[[ Provided data, beginning ]]

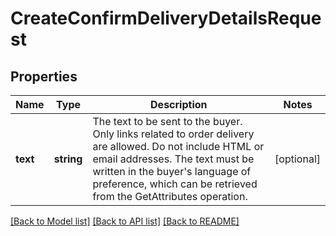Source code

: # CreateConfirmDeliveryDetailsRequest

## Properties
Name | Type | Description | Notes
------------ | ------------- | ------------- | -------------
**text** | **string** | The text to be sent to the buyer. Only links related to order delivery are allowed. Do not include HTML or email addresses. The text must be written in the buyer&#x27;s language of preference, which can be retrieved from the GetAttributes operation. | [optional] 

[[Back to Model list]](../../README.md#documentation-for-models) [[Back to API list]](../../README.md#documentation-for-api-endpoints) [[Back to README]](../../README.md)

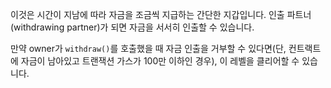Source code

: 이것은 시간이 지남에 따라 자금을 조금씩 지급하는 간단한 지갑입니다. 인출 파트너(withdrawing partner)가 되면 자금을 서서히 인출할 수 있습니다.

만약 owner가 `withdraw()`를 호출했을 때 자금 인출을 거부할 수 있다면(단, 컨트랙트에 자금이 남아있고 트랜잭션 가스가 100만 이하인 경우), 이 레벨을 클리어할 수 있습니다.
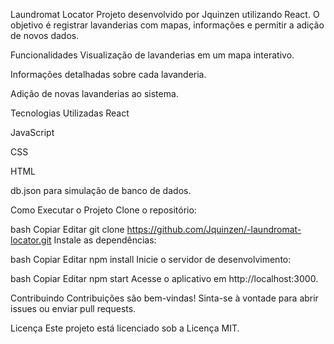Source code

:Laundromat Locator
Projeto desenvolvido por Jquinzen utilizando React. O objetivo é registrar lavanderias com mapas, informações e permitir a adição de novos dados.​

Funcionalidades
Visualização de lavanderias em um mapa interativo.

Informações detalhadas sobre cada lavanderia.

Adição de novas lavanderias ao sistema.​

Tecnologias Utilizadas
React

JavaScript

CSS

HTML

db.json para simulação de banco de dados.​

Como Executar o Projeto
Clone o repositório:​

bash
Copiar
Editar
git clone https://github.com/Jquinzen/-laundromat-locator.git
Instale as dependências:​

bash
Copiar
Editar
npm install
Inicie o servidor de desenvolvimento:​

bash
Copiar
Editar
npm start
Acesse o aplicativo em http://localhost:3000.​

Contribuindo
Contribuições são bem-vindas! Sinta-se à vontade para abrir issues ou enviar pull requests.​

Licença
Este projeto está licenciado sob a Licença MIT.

[[ Provided data, end ]]

_Task_
Take the lines above from the top of the records through the one with "인출할 수 있습니다." and repeat them exactly, without any pictures.

_Answer box_
Source code

: # CreateConfirmDeliveryDetailsRequest

## Properties
Name | Type | Description | Notes
------------ | ------------- | ------------- | -------------
**text** | **string** | The text to be sent to the buyer. Only links related to order delivery are allowed. Do not include HTML or email addresses. The text must be written in the buyer&#x27;s language of preference, which can be retrieved from the GetAttributes operation. | [optional] 

[[Back to Model list]](../../README.md#documentation-for-models) [[Back to API list]](../../README.md#documentation-for-api-endpoints) [[Back to README]](../../README.md)

Source code

: 이것은 시간이 지남에 따라 자금을 조금씩 지급하는 간단한 지갑입니다. 인출 파트너(withdrawing partner)가 되면 자금을 서서히 인출할 수 있습니다.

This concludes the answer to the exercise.